Please copy out the lines in the entries that contain "pics".

Exercise input

+++

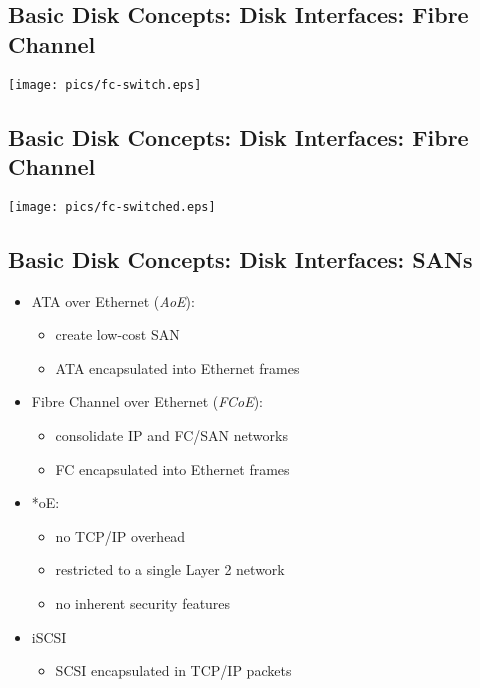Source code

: \documentclass[xga]{xdvislides}
\begin{document}
\subsection{Basic Disk Concepts: Disk Interfaces: Fibre Channel}
\vfill
	\begin{center}
		\texttt{[image: pics/fc-switch.eps]} \\
	\end{center}
\vfill

\subsection{Basic Disk Concepts: Disk Interfaces: Fibre Channel}
\vfill
	\begin{center}
		\texttt{[image: pics/fc-switched.eps]} \\
	\end{center}
\vfill

\subsection{Basic Disk Concepts: Disk Interfaces: SANs}
\begin{itemize}
	\item ATA over Ethernet ({\em AoE}):
		\begin{itemize}
			\item create low-cost SAN
			\item ATA encapsulated into Ethernet frames
		\end{itemize}
	\item Fibre Channel over Ethernet ({\em FCoE}):
		\begin{itemize}
			\item consolidate IP and FC/SAN networks
			\item FC encapsulated into Ethernet frames
		\end{itemize}

	\item *oE:
		\begin{itemize}
			\item no TCP/IP overhead
			\item restricted to a single Layer 2 network
			\item no inherent security features
		\end{itemize}
	\item iSCSI
		\begin{itemize}
			\item SCSI encapsulated in TCP/IP packets
		\end{itemize}
\end{itemize}
\end{document}
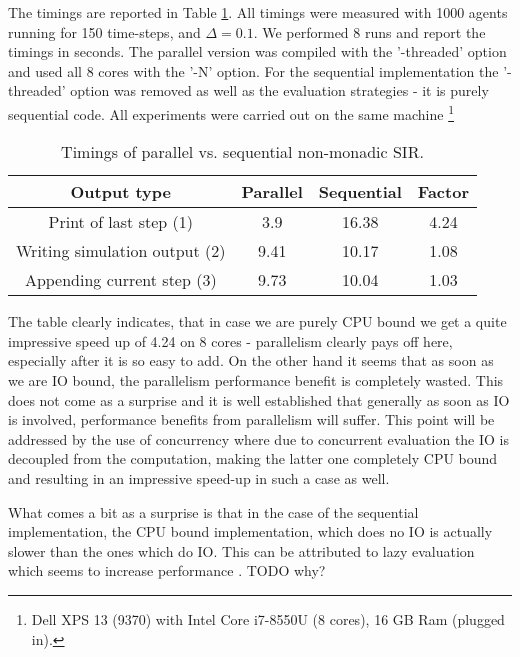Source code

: The timings are reported in Table \ref{tab:parallel_nonmonadic_sir_timings}. All timings were measured with 1000 agents running for 150 time-steps, and $\Delta = 0.1$. We performed 8 runs and report the timings in seconds. The parallel version was compiled with the '-threaded' option and used all 8 cores with the '-N' option. For the sequential implementation the '-threaded' option was removed as well as the evaluation strategies - it is purely sequential code. All experiments were carried out on the same machine \footnote{Dell XPS 13 (9370) with Intel Core i7-8550U (8 cores), 16 GB Ram (plugged in).}

\begin{table}
	\centering
	\begin{tabular}{ c || c | c | c }
		Output type                   & Parallel & Sequential & Factor \\ \hline
		Print of last step (1)        & 3.9      & 16.38      & 4.24 \\ \hline
		Writing simulation output (2) & 9.41     & 10.17      & 1.08 \\ \hline
		Appending current step (3)    & 9.73     & 10.04      & 1.03 \\ \hline
	\end{tabular}
	
	\caption{Timings of parallel vs. sequential non-monadic SIR.}
	\label{tab:parallel_nonmonadic_sir_timings}
\end{table}

The table clearly indicates, that in case we are purely CPU bound we get a quite impressive speed up of 4.24 on 8 cores - parallelism clearly pays off here, especially after it is so easy to add. On the other hand it seems that as soon as we are IO bound, the parallelism performance benefit is completely wasted. This does not come as a surprise and it is well established that generally as soon as IO is involved, performance benefits from parallelism will suffer. This point will be addressed by the use of concurrency where due to concurrent evaluation the IO is decoupled from the computation, making the latter one completely CPU bound and resulting in an impressive speed-up in such a case as well.

What comes a bit as a surprise is that in the case of the sequential implementation, the CPU bound implementation, which does no IO is actually slower than the ones which do IO. This can be attributed to lazy evaluation which seems to increase performance . TODO why?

+++

Answer for the task
		\texttt{[image: pics/fc-switch.eps]} \\
		\texttt{[image: pics/fc-switched.eps]} \\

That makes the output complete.